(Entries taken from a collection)
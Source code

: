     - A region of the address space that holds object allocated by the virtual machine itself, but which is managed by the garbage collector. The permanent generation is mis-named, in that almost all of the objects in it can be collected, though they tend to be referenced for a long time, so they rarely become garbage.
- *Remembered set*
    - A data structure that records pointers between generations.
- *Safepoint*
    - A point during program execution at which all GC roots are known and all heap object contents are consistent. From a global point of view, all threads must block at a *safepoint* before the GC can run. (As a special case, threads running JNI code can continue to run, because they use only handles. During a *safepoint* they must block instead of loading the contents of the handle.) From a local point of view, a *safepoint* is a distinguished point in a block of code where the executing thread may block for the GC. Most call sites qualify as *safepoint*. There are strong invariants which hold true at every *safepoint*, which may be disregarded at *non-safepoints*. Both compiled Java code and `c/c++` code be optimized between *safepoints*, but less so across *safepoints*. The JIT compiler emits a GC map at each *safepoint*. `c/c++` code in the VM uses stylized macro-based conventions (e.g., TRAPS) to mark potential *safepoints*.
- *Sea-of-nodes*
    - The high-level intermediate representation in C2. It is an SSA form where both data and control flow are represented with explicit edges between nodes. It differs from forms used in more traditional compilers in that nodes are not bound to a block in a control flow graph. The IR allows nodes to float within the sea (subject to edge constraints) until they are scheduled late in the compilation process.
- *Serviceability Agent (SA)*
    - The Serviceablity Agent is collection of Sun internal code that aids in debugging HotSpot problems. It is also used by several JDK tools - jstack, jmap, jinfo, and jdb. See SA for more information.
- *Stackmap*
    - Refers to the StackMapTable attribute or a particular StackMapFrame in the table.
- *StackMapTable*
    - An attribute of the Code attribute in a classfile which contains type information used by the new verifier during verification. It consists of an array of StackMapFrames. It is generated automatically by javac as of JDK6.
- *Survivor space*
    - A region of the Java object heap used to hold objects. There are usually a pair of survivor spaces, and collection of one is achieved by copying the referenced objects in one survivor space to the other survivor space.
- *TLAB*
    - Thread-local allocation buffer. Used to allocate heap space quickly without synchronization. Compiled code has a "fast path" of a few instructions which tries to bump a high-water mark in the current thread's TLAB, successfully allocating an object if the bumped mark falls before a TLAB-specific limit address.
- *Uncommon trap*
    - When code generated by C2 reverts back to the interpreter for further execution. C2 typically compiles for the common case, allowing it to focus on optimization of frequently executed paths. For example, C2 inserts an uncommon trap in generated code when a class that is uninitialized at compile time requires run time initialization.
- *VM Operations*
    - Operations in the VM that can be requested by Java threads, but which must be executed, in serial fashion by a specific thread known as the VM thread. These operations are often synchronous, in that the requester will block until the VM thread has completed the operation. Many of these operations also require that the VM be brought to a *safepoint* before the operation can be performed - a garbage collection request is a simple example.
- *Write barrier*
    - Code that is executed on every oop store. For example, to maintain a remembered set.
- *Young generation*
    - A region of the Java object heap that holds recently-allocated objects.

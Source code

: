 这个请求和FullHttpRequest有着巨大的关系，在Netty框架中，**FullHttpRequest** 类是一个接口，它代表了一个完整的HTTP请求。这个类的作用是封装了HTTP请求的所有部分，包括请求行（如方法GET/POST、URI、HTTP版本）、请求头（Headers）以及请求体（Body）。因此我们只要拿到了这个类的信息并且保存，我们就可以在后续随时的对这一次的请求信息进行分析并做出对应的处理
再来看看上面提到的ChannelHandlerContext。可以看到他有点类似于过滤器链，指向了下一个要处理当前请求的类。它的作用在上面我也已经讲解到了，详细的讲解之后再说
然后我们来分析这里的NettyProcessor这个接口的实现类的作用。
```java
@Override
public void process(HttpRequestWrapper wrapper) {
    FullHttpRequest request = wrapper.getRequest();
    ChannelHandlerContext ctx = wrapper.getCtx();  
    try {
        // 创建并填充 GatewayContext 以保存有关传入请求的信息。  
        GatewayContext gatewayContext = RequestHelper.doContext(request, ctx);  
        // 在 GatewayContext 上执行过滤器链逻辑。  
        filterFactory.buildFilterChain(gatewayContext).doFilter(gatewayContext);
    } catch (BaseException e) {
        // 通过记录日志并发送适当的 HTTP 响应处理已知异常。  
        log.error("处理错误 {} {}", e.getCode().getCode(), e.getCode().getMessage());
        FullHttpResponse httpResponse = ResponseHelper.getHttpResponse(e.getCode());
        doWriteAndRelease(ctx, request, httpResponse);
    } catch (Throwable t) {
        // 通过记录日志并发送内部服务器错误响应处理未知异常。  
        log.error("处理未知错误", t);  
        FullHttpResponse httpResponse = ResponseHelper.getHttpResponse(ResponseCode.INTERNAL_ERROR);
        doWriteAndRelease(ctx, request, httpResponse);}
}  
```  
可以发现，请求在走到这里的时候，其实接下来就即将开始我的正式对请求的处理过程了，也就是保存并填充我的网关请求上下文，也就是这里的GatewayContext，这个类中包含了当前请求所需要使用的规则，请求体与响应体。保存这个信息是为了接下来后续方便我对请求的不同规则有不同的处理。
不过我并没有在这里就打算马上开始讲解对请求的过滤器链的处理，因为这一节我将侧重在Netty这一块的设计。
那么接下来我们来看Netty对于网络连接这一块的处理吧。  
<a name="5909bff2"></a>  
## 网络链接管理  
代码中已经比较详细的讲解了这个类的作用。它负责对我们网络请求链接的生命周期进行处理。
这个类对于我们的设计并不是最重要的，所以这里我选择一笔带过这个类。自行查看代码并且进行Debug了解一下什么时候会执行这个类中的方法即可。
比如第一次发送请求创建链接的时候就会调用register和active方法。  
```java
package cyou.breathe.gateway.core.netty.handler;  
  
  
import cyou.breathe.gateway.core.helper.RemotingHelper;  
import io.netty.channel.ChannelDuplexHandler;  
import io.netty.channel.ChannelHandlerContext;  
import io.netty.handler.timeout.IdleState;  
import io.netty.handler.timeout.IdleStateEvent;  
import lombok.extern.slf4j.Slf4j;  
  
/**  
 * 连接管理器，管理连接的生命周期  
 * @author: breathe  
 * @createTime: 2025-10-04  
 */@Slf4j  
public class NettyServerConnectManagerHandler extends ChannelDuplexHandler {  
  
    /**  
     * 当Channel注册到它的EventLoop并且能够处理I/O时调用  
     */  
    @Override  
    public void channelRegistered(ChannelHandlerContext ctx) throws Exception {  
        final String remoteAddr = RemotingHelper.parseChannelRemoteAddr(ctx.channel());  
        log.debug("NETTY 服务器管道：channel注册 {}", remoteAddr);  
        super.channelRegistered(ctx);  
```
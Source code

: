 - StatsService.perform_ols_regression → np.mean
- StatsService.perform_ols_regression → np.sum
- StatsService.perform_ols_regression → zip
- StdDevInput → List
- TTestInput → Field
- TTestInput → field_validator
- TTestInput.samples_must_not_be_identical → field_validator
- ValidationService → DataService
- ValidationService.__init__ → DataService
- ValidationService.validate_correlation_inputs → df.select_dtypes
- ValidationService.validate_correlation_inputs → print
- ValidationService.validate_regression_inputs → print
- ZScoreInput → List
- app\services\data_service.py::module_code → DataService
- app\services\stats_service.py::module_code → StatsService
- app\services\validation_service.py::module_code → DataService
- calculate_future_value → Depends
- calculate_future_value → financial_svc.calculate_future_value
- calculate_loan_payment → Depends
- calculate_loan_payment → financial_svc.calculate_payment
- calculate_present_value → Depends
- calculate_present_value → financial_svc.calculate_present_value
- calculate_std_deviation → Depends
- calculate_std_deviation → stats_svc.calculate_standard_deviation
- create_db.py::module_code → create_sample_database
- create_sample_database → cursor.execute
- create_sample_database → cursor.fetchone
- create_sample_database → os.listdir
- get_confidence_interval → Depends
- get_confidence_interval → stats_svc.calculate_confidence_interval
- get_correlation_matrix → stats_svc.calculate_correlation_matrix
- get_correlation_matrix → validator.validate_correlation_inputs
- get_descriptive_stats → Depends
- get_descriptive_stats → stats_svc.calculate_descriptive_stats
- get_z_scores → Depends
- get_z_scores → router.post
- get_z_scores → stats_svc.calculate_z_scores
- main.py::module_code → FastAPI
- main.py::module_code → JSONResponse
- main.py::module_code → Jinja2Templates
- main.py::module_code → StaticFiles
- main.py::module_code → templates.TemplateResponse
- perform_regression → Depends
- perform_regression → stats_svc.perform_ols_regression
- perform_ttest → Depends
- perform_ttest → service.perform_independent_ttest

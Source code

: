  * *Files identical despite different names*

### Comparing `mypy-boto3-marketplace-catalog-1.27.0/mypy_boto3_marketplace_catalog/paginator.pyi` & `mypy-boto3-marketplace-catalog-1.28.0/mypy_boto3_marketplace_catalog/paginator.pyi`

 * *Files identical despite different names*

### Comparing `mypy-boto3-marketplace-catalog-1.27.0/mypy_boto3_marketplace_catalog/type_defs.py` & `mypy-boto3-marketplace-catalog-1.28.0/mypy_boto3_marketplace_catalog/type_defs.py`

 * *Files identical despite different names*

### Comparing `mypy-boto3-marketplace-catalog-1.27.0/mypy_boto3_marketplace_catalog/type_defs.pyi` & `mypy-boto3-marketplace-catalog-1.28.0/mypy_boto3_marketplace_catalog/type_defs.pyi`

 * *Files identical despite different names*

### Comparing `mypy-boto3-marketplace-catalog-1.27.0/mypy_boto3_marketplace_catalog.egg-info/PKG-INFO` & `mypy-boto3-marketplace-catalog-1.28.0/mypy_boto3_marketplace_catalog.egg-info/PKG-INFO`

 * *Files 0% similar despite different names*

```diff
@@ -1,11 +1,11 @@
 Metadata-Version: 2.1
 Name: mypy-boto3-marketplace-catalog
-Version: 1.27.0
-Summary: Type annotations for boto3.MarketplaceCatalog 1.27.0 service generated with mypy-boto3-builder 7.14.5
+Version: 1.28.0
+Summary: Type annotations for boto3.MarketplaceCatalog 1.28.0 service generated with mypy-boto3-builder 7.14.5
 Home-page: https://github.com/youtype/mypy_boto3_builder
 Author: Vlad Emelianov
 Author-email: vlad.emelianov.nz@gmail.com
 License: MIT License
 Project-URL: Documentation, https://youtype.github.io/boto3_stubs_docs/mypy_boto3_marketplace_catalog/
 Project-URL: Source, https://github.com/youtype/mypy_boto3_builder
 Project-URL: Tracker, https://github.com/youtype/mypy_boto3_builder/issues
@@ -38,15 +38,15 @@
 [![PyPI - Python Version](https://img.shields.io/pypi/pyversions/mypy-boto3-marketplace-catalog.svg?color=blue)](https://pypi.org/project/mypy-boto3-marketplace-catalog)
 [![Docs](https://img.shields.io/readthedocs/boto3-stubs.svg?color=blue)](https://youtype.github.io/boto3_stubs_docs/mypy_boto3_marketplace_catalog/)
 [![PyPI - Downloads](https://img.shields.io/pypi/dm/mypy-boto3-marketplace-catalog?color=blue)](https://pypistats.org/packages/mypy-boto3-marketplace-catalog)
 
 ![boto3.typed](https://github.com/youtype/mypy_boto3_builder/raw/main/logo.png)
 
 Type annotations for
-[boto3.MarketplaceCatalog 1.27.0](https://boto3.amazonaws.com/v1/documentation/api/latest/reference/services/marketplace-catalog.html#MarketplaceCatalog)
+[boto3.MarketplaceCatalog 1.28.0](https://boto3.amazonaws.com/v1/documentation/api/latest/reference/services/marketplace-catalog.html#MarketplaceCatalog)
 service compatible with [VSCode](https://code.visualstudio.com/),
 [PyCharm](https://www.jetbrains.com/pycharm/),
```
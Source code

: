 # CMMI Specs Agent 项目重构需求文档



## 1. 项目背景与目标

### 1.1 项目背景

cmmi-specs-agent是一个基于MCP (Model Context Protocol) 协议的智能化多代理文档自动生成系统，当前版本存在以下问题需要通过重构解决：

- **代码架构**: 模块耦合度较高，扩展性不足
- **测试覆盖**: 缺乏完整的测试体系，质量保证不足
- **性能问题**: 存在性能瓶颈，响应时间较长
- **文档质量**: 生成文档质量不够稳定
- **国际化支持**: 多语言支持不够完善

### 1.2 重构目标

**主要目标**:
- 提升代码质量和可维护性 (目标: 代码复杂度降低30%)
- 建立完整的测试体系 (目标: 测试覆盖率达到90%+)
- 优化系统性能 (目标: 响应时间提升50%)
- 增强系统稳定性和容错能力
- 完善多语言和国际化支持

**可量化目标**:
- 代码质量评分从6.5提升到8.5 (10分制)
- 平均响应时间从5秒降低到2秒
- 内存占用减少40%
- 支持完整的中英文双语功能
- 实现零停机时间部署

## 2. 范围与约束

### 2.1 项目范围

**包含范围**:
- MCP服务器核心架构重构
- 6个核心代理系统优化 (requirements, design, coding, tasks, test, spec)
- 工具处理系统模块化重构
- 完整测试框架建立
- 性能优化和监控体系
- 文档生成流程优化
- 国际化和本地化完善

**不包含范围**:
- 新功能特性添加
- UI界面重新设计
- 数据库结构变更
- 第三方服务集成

→ Directions for this task
Your answer must be the line holding "- 提升代码质量和可维护性 (目标: 代码复杂度降低30%)" plus every later line to the end of the records, copied exactly.

→ Output of the task
- 提升代码质量和可维护性 (目标: 代码复杂度降低30%)
- 建立完整的测试体系 (目标: 测试覆盖率达到90%+)
- 优化系统性能 (目标: 响应时间提升50%)
- 增强系统稳定性和容错能力
- 完善多语言和国际化支持

**可量化目标**:
- 代码质量评分从6.5提升到8.5 (10分制)
- 平均响应时间从5秒降低到2秒
- 内存占用减少40%
- 支持完整的中英文双语功能
- 实现零停机时间部署

## 2. 范围与约束

### 2.1 项目范围

**包含范围**:
- MCP服务器核心架构重构
- 6个核心代理系统优化 (requirements, design, coding, tasks, test, spec)
- 工具处理系统模块化重构
- 完整测试框架建立
- 性能优化和监控体系
- 文档生成流程优化
- 国际化和本地化完善

**不包含范围**:
- 新功能特性添加
- UI界面重新设计
- 数据库结构变更
- 第三方服务集成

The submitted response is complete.